Science & Tech — 23 August 2013

Why do some clovers have four leaves

Legend has it that Saint Patrick used the regular three leaved clover to teach pagan inhabitants of the British Isles about the Holy Trinity of Christianity. We don’t really know when and where the four leaved clover became a symbol of good luck but for more than a 1000 years, people around the world have associated the four leaf clover with good luck. In fact, during the middle ages, Europeans believed that finding a four leaf clover is a surefire way to see fairies or that finding one would bring immensely good fortune to its finder.

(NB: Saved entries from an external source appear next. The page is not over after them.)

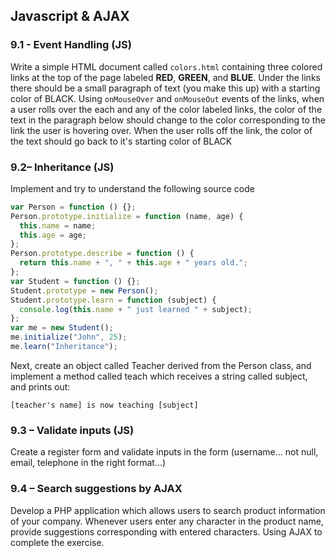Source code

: ## Javascript & AJAX

### 9.1 - Event Handling (JS)

Write a simple HTML document called `colors.html` containing three colored links at the top of the page labeled **RED**, **GREEN**, and **BLUE**. 
Under the links there should be a small paragraph of text (you make this up) with a starting color of BLACK. 
Using `onMouseOver` and `onMouseOut` events of the links, when a user rolls over the each and any of the color labeled links, the color of the text in the paragraph below should change to the color corresponding to the link the user is hovering over. 
When the user rolls off the link, the color of the text should go back to it's starting color of BLACK

### 9.2– Inheritance (JS)

Implement and try to understand the following source code

```js
var Person = function () {};
Person.prototype.initialize = function (name, age) {
  this.name = name;
  this.age = age;
};
Person.prototype.describe = function () {
  return this.name + ", " + this.age + " years old.";
};
var Student = function () {};
Student.prototype = new Person();
Student.prototype.learn = function (subject) {
  console.log(this.name + " just learned " + subject);
};
var me = new Student();
me.initialize("John", 25);
me.learn("Inheritance");
```

Next, create an object called Teacher derived from the Person class, and implement a method called teach
which receives a string called subject, and prints out:

`[teacher's name] is now teaching [subject]`

### 9.3 – Validate inputs (JS)

Create a register form and validate inputs in the form (username… not null, email, telephone in the right
format…)

### 9.4 – Search suggestions by AJAX

Develop a PHP application which allows users to search product information of your company. Whenever
users enter any character in the product name, provide suggestions corresponding with entered characters.
Using AJAX to complete the exercise.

Of course, the four leaf clover is extremely rare to find. The tree leaf clover is the most common type of clover in the world though some clovers are known to have as many as 25 leaves! But those are extremely rare finds and needless to say they are eh most prized ones. That being said, the four leaf clover isn’t exactly commonplace either and experts claim that those are as rare as one in 10,000 three leaved ones.

A young clover, which is what a shamrock is considered to be, could feature the lucky fourth leaf if the shamrock itself has been subject to a rare mutation. The fourth leaf, which according to legend is supposed to represent God’s Grace, is thus nothing more than an anomaly in its regular genetic structure much like when someone with born with one brown eye and one blue eye.

Clovers are actually part of the pea family of plants and the three leafed clover is called trefoil or Trifolium is the most common variety in the clover genus and the 300 species of plants in the clover family are mostly three leaved varieties. Hence, the four leafed clover isn’t a separate species of clovers.

Written by Vinod Sharma

Master in English literature and having more than five years of blogging experience, Vinod Sharma is competitive in nature and likes taking on new tasks and challenges put forth both personally and professionally. Simple living and high thinking is a quote synonymous to him.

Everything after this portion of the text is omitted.